List every line below containing "February".

== PROVIDED INFORMATION ==

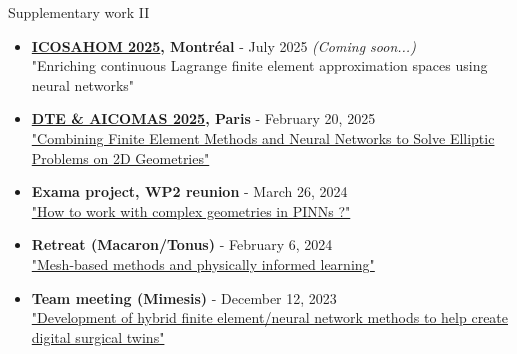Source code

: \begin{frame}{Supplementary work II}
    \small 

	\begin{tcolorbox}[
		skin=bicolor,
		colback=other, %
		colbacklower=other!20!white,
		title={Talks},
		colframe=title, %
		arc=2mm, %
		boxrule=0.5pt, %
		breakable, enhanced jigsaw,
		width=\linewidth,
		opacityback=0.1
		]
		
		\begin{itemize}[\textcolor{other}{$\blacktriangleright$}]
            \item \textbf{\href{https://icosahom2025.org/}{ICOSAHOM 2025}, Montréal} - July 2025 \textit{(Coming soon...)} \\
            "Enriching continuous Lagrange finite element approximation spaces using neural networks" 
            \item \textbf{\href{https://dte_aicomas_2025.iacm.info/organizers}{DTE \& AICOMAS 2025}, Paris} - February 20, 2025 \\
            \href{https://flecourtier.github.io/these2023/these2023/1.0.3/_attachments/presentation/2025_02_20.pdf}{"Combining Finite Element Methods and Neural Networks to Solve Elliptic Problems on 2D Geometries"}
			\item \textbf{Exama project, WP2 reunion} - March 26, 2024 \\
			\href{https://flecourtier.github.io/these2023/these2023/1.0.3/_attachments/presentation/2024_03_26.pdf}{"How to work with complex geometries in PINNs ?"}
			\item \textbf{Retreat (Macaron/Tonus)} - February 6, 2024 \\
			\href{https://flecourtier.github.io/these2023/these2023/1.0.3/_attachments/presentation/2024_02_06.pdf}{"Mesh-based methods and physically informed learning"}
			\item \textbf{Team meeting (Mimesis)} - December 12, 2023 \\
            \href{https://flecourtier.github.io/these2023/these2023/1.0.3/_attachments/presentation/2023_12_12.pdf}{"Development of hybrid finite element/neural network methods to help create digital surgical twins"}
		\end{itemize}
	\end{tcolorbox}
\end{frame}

===
== PROVIDED INFORMATION ==

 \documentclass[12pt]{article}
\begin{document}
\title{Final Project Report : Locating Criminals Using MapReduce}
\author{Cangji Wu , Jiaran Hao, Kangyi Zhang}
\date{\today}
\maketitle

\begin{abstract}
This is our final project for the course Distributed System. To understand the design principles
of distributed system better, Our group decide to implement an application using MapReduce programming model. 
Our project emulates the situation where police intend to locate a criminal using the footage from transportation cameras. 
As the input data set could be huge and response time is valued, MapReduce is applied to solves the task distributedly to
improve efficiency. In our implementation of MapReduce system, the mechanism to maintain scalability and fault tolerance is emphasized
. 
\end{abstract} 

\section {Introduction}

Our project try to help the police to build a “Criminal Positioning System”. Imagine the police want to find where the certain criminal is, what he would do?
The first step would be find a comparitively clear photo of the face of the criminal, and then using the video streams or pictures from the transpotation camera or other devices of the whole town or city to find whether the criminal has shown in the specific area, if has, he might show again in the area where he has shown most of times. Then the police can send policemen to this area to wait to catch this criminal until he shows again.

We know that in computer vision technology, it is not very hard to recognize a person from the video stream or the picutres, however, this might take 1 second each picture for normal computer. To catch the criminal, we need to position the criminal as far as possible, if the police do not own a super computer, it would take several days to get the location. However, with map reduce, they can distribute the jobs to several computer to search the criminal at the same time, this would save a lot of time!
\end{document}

===

◆ RESULT FOR THIS TASK ◆
            \item \textbf{\href{https://dte_aicomas_2025.iacm.info/organizers}{DTE \& AICOMAS 2025}, Paris} - February 20, 2025 \\
			\item \textbf{Retreat (Macaron/Tonus)} - February 6, 2024 \\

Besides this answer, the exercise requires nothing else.